The marginal worseness of the scheme you propose over the current scheme is that whereas in the current scheme things go back to normal as soon as enough players switch sides and rebalance sides, in the scheme you propose you still have those attrited vehicle models. A player who logs on right after the imbalance and rebalance events will find himself in a country without the vehicle he wants to play, and either gets pissed off about it (logs off, complains, etc) or does something about it: switches sides. Which initiates another unbalancing trend.
So all things considered the above scheme is not that different from current ENY scheme but adds some marginally worse elements. Off the top of my head I can't think of any fixes that'd make it better than the current scheme.
The word is cue (no need to thank me, hehe). Homonym's queue, apparently it was changed to cue from queue in english for billiard sticks, and queue is used in any situation where youve got a waiting line of some sort.
I know my suggestion is far from perfect, just an idea among others.
Yes and poking holes in it is how it'll be perfected
You know the drill.
Not the case, most hordes are just swarms of fighters. No one attacking the town, just vulching.
Eventually a squad takes advantage of the situation and coordinates the taking of the airfield.

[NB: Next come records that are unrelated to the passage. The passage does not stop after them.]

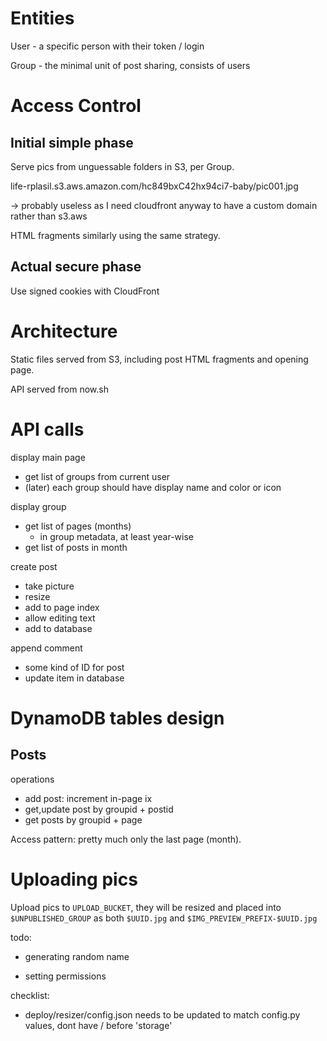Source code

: # Entities

User - a specific person with their token / login

Group - the minimal unit of post sharing, consists of users


# Access Control

## Initial simple phase

Serve pics from unguessable folders in S3, per Group.

life-rplasil.s3.aws.amazon.com/hc849bxC42hx94ci7-baby/pic001.jpg

-> probably useless as I need cloudfront anyway to have a custom domain rather than s3.aws

HTML fragments similarly using the same strategy.

## Actual secure phase

Use signed cookies with CloudFront

# Architecture

Static files served from S3, including post HTML fragments and opening page.

API served from now.sh

# API calls

display main page
  - get list of groups from current user
  - (later) each group should have display name and color or icon

display group
  - get list of pages (months) 
	- in group metadata, at least year-wise
  - get list of posts in month

create post
  - take picture
  - resize
  - add to page index
  - allow editing text
  - add to database

append comment
  - some kind of ID for post
  - update item in database

# DynamoDB tables design

## Posts ##

operations
* add post: increment in-page ix
* get,update post by groupid + postid
* get posts by groupid + page 

Access pattern: pretty much only the last page (month).

# Uploading pics

Upload pics to `UPLOAD_BUCKET`, they will be resized and placed into 
`$UNPUBLISHED_GROUP` as both `$UUID.jpg` and `$IMG_PREVIEW_PREFIX-$UUID.jpg`

todo:
 + generating random name
 - setting permissions


checklist:
 * deploy/resizer/config.json needs to be updated to match config.py values, dont have / before 'storage'
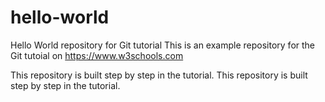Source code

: # hello-world

Hello World repository for Git tutorial
This is an example repository for the Git tutoial on https://www.w3schools.com


This repository is built step by step in the tutorial.
This repository is built step by step in the tutorial.
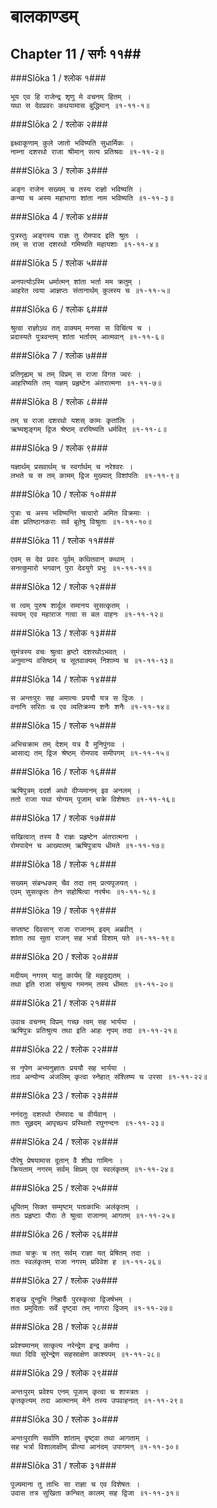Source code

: बालकाण्डम्
===============================


## Chapter 11  / सर्गः ११##


###Slōka 1 / श्लोक १###


    भूय एव हि राजेन्द्र शृणु मे वचनम् हितम् ।
    यथा स देवप्रवरः कथयामास बुद्धिमान् ॥१-११-१॥


###Slōka 2 / श्लोक २###


    इक्ष्वाकूणाम् कुले जातो भविष्यति सुधार्मिकः ।
    नाम्ना दशरथो राजा श्रीमान् सत्य प्रतिश्रवः ॥१-११-२॥


###Slōka 3 / श्लोक ३###


    अङ्ग राजेन सख्यम् च तस्य राज्ञो भविष्यति ।
    कन्या च अस्य महाभागा शांता नाम भविष्यति ॥१-११-३॥


###Slōka 4 / श्लोक ४###


    पुत्रस्तुः अङ्गस्य राज्ञः तु रोमपाद इति श्रुतः ।
    तम् स राजा दशरथो गमिष्यति महायशाः ॥१-११-४॥


###Slōka 5 / श्लोक ५###


    अनपत्योऽस्मि धर्मात्मन् शांता भर्ता मम क्रतुम् ।
    आहरेत त्वया आज्ञप्तः संतानार्थम् कुलस्य च ॥१-११-५॥


###Slōka 6 / श्लोक ६###


    श्रुत्वा राज्ञोऽथ तत् वाक्यम् मनसा स विचिंत्य च ।
    प्रदास्यते पुत्रवन्तम् शांता भर्तारम् आत्मवान् ॥१-११-६॥


###Slōka 7 / श्लोक ७###


    प्रतिगृह्यम् च तम् विप्रम् स राजा विगत ज्वरः ।
    आहरिष्यति तम् यज्ञम् प्रहृष्टेन अंतरात्मना ॥१-११-७॥


###Slōka 8 / श्लोक ८###


    तम् च राजा दशरथो यशस् कामः कृतांलिः ।
    ऋष्यशृङ्गम् द्विज श्रेष्ठम् वरयिष्यति धर्मवित् ॥१-११-८॥


###Slōka 9 / श्लोक ९###


    यज्ञार्थम् प्रसवार्थम् च स्वर्गार्थम् च नरेश्वरः ।
    लभते च स तम् कामम् द्विज मुख्यात् विशांपतिः ॥१-११-९॥


###Slōka 10 / श्लोक १०###


    पुत्राः च अस्य भविष्यन्ति चत्वारो अमित विक्रमाः ।
    वंश प्रतिष्ठानकराः सर्व बूतेषु विश्रुताः ॥१-११-१०॥


###Slōka 11 / श्लोक ११###


    एवम् स देव प्रवरः पूर्वम् कथितवान् कथाम् ।
    सनत्कुमारो भगवान् पुरा देवयुगे प्रभुः ॥१-११-११॥


###Slōka 12 / श्लोक १२###


    स त्वम् पुरुष शार्दूल समानय सुसत्कृतम् ।
    स्वयम् एव महाराज गत्वा स बल वाहनः ॥१-११-१२॥


###Slōka 13 / श्लोक १३###


    सुमंत्रस्य वचः श्रुत्वा हृष्टो दशरथोऽभवत् ।
    अनुमान्य वसिष्ठम् च सूतवाक्यम् निशाम्य च ॥१-११-१३॥


###Slōka 14 / श्लोक १४###


    स अन्तःपुरः सह अमात्यः प्रययौ यत्र स द्विजः ।
    वनानि सरितः च एव व्यतिक्रम्य शनैः शनैः ॥१-११-१४॥


###Slōka 15 / श्लोक १५###


    अभिचक्राम तम् देशम् यत्र वै मुनिपुंगवः ।
    आसाद्य तम् द्विज श्रेष्ठम् रोमपाद समीपगम् ॥१-११-१५॥


###Slōka 16 / श्लोक १६###


    ऋषिपुत्रम् ददर्श अथो दीप्यमानम् इव अनलम् ।
    ततो राजा यथा योग्यम् पूजाम् चक्रे विशेषतः ॥१-११-१६॥


###Slōka 17 / श्लोक १७###


    सखित्वात् तस्य वै राज्ञः प्रहृष्टेन अंतरात्मना ।
    रोमपादेन च आख्यातम् ऋषिपुत्राय धीमते ॥१-११-१७॥


###Slōka 18 / श्लोक १८###


    सख्यम् संबन्धकम् चैव तदा तम् प्रत्यपूजयत् ।
    एवम् सुसत्कृतः तेन सहोषित्वा नरर्षभः ॥१-११-१८॥


###Slōka 19 / श्लोक १९###


    सप्ताष्ट दिवसान् राजा राजानम् इदम् अब्रवीत् ।
    शांता तव सुता राजन् सह भर्त्रा विशाम् पते ॥१-११-१९॥


###Slōka 20 / श्लोक २०###


    मदीयम् नगरम् यातु कार्यम् हि महदुद्यतम् ।
    तथा इति राजा संश्रुत्य गमनम् तस्य धीमतः ॥१-११-२०॥


###Slōka 21 / श्लोक २१###


    उवाच वचनम् विप्रम् गच्छ त्वम् सह भार्यया ।
    ऋषिपुत्रः प्रतिश्रुत्य तथा इति आहः नृपम् तदा ॥१-११-२१॥


###Slōka 22 / श्लोक २२###


    स नृपेण अभ्यनुज्ञातः प्रययौ सह भार्यया ।
    ताव अन्योन्य अंजलिम् कृत्वा स्नेहात् संश्लिष्य च उरसा ॥१-११-२२॥


###Slōka 23 / श्लोक २३###


    ननंदतुः दशरथो रोमपादः च वीर्यवान् ।
    ततः सुहृदम् आपृच्छ्य प्रस्थितो रघुनन्दनः ॥१-११-२३॥


###Slōka 24 / श्लोक २४###


    पौरेषु प्रेषयामास दूतान् वै शीघ्र गामिनः ।
    क्रियताम् नगरम् सर्वम् क्षिप्रम् एव स्वलंकृतम् ॥१-११-२४॥


###Slōka 25 / श्लोक २५###


    धूपितम् सिक्त सम्मृष्टम् पताकाभिः अलंकृतम् ।
    ततः प्रहृष्टाः पौराः ते श्रुत्वा राजानम् आगतम् ॥१-११-२५॥


###Slōka 26 / श्लोक २६###


    तथा चक्रुः च तत् सर्वम् राज्ञा यत् प्रेषितम् तदा ।
    ततः स्वलंकृतम् राजा नगरम् प्रविवेश ह ॥१-११-२६॥


###Slōka 27 / श्लोक २७###


    शङ्ख दुन्दुभि निह्रार्दैः पुरस्कृत्वा द्विजर्षभम् ।
    ततः प्रमुदिताः सर्वे दृष्ट्वा तम् नागरा द्विजम् ॥१-११-२७॥


###Slōka 28 / श्लोक २८###


    प्रवेश्यमानम् सत्कृत्य नरेन्द्रेण इन्द्र कर्मणा ।
    यथा दिवि सुरेन्द्रेण सहस्राक्षेण काश्यपम् ॥१-११-२८॥


###Slōka 29 / श्लोक २९###


    अन्तःपुरम् प्रवेश्य एनम् पूजाम् कृत्वा च शास्त्रतः ।
    कृतकृत्यम् तदा आत्मानम् मेने तस्य उपवाहनात् ॥१-११-२९॥


###Slōka 30 / श्लोक ३०###


    अन्तःपुराणि सर्वाणि शांताम् दृष्ट्वा तथा आगताम् ।
    सह भर्त्रा विशालाक्षीम् प्रीत्या आनंदम् उपागमन् ॥१-११-३०॥


###Slōka 31 / श्लोक ३१###


    पूज्यमाना तु ताभिः सा राज्ञा च एव विशेषतः ।
    उवास तत्र सुखिता कन्चित् कालम् सह द्विजा ॥१-११-३१॥


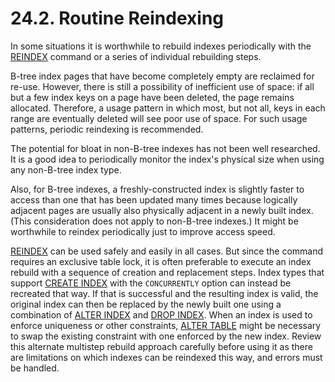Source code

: # 24.2. Routine Reindexing

In some situations it is worthwhile to rebuild indexes periodically with the [REINDEX](https://www.postgresql.org/docs/current/static/sql-reindex.html) command or a series of individual rebuilding steps.

B-tree index pages that have become completely empty are reclaimed for re-use. However, there is still a possibility of inefficient use of space: if all but a few index keys on a page have been deleted, the page remains allocated. Therefore, a usage pattern in which most, but not all, keys in each range are eventually deleted will see poor use of space. For such usage patterns, periodic reindexing is recommended.

The potential for bloat in non-B-tree indexes has not been well researched. It is a good idea to periodically monitor the index's physical size when using any non-B-tree index type.

Also, for B-tree indexes, a freshly-constructed index is slightly faster to access than one that has been updated many times because logically adjacent pages are usually also physically adjacent in a newly built index. \(This consideration does not apply to non-B-tree indexes.\) It might be worthwhile to reindex periodically just to improve access speed.

[REINDEX](https://www.postgresql.org/docs/current/static/sql-reindex.html) can be used safely and easily in all cases. But since the command requires an exclusive table lock, it is often preferable to execute an index rebuild with a sequence of creation and replacement steps. Index types that support [CREATE INDEX](https://www.postgresql.org/docs/current/static/sql-createindex.html) with the `CONCURRENTLY` option can instead be recreated that way. If that is successful and the resulting index is valid, the original index can then be replaced by the newly built one using a combination of [ALTER INDEX](https://www.postgresql.org/docs/current/static/sql-alterindex.html) and [DROP INDEX](https://www.postgresql.org/docs/current/static/sql-dropindex.html). When an index is used to enforce uniqueness or other constraints, [ALTER TABLE](https://www.postgresql.org/docs/current/static/sql-altertable.html) might be necessary to swap the existing constraint with one enforced by the new index. Review this alternate multistep rebuild approach carefully before using it as there are limitations on which indexes can be reindexed this way, and errors must be handled.

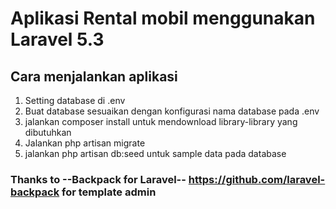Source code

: # Aplikasi Rental mobil menggunakan Laravel 5.3

## Cara menjalankan aplikasi

1. Setting database di .env
2. Buat database sesuaikan dengan konfigurasi nama database pada .env
3. jalankan composer install untuk mendownload library-library yang dibutuhkan
4. Jalankan php artisan migrate
5. jalankan php artisan db:seed untuk sample data pada database 

### Thanks to --Backpack for Laravel-- https://github.com/laravel-backpack for template admin


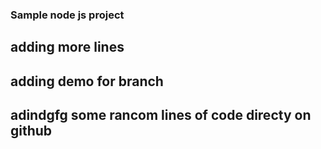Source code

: ### Sample node js project

## adding more lines

## adding demo for branch

## adindgfg some rancom lines of code directy on github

THAT is when the horde starts rolling bases, now that squad will continue to do it to base after base using the horde as a protective device.
If you take the hangers away at the nearest base to the fight, most of the horde can't be bothered to up further back.
Unless things have changed in the last couple of years, a fair share of hording is started by base taking squads. The word horde usually meaning disproportionate strike force. Disproportionate as if I invited you to spar a bit in Aces High and then vulched you repeatedly. You wouldn't get your 15$'s worth.